Being a politician, particularly at the municipal level, is sometimes not an easy job. Unlike provincial MLAs or federal MPs, local politicians have nowhere to hide when they upset constituents.
If Mayor Nolan Crouse wants to go for a morning cup of coffee, or an afternoon walk, or an evening glass of wine, odds are he’s going to run into someone who recognizes him … and maybe feels the urge to burn his ears.
So while we are often critical of Crouse and St. Albert city council (always for good reason, we must point out), this week we extend some sympathy to the mayor.
He’s been getting a feel for what grey power could really mean in the city and how, if those nearly 8,000 senior citizens living in St. Albert united for the next election, he might have difficulty retaining that chair he’s been sitting in since 2007.
And all because of an off-the-cuff comment that got under the skin of a lot of seniors and resulted in a rash of letters to the editor and, we suspect, probably a flood of phone calls and emails to the mayor’s office.
Yet, in this case, the mayor was likely just misunderstood. While seniors are angry at him for saying he doesn’t want St. Albert to become a retirement community, they’re missing the real point he was trying to make. Which is that St. Albert has to find a way to stem the constant loss of our younger population once they’re out of school and have become full-time wage earners.

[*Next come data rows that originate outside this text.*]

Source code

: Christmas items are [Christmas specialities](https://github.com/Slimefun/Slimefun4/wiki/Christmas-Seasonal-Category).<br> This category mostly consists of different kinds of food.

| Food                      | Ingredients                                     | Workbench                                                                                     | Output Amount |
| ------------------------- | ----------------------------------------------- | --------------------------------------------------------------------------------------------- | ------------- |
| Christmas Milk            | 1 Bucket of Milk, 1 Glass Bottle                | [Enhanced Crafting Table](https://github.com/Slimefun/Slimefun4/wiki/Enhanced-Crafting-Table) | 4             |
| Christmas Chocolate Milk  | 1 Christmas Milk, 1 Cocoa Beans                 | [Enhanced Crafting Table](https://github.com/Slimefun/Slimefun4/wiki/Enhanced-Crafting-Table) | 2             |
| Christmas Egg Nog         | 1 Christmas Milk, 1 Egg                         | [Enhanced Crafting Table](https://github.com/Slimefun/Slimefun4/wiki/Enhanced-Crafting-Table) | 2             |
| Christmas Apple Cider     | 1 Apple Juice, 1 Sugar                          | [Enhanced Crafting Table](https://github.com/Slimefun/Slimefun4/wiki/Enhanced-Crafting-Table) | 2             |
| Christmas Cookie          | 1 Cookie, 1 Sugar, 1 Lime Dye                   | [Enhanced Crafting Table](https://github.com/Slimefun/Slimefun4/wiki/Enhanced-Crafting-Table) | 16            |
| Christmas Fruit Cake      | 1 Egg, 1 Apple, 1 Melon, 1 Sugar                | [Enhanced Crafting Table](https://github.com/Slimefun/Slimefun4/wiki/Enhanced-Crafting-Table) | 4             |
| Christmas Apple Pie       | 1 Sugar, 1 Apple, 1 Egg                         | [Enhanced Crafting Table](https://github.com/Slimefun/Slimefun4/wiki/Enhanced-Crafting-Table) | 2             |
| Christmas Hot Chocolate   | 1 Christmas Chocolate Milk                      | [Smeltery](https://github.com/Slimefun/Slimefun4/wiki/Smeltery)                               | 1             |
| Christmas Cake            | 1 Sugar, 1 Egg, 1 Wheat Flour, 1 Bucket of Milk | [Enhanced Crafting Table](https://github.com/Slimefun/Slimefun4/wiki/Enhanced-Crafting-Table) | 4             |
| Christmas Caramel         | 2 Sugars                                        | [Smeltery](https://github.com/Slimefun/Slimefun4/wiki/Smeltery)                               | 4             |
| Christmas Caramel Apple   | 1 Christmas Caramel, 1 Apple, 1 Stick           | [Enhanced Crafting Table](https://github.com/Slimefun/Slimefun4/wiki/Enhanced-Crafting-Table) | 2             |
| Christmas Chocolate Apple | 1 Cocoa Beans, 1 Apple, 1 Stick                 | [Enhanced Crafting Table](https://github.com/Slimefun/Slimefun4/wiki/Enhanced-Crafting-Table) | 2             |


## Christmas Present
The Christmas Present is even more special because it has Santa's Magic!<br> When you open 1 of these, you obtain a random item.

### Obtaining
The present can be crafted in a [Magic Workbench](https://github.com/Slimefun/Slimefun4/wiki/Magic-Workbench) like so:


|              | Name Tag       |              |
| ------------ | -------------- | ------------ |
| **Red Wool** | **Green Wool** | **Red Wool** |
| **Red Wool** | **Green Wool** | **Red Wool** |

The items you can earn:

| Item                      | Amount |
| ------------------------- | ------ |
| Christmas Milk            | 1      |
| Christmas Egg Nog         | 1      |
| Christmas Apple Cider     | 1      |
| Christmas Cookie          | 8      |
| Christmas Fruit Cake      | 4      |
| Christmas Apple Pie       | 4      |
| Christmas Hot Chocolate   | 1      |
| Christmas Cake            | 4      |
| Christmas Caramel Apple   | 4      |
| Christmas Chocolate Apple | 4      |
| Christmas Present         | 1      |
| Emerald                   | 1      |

We’re not saying seniors over-reacted to one part of the mayor’s comment, because they have every right to be concerned – and to voice that concern – about any comment suggesting they’re not welcome in St. Albert. This is their home – many of them were born and raised here, and they should stand united against any comment against them.
But given that the mayor and the majority of councillors, while not senior citizens yet, aren’t exactly spring chickens themselves, it would be downright foolish on their part to do something that would come back to hurt them in the future when they’re in their senior years and maybe living on fixed incomes themselves.
And it’s unfortunate for the mayor he made these comments the same week that tax notices were received with the latest increase that will likely hurt many seniors more than any other group.
So while he probably wishes that he had left the seniors out of his comment, the mayor is right when he says more has to be done to try to either keep our young population here, or find ways to bring them home later.
The reality is that St. Albert will never have a Whyte Avenue or a West Edmonton Mall, so there may not be a way to keep the young, upwardly mobile in St. Albert. They are after all, young, with cash in their pockets and eager to conquer the world. It is their time to enjoy life.
What there are, however, are ways to bring them home again.
Make the community so attractive as they are growing up that when they have finished sowing those wild oats, or whatever it is the younger generation does these days, and they’re ready to settle down to raise a family, they’ll remember all the good things about St. Albert and want to come home.
That means it has to be a vibrant community with lots of activities for children from infants right through their high school years, plus plenty of stuff for parents and grandparents.
Like it or not, that means we need light industrial development to pay for, and maintain, those amenities that make the city a home, without putting our seniors on the welfare rolls. Sons and daughters will be more inclined to come home so their children can enjoy the pleasure of being spoiled by grandparents – and vice versa – but those grandparents have to be able to afford to live here.
And they have to be made to feel welcome.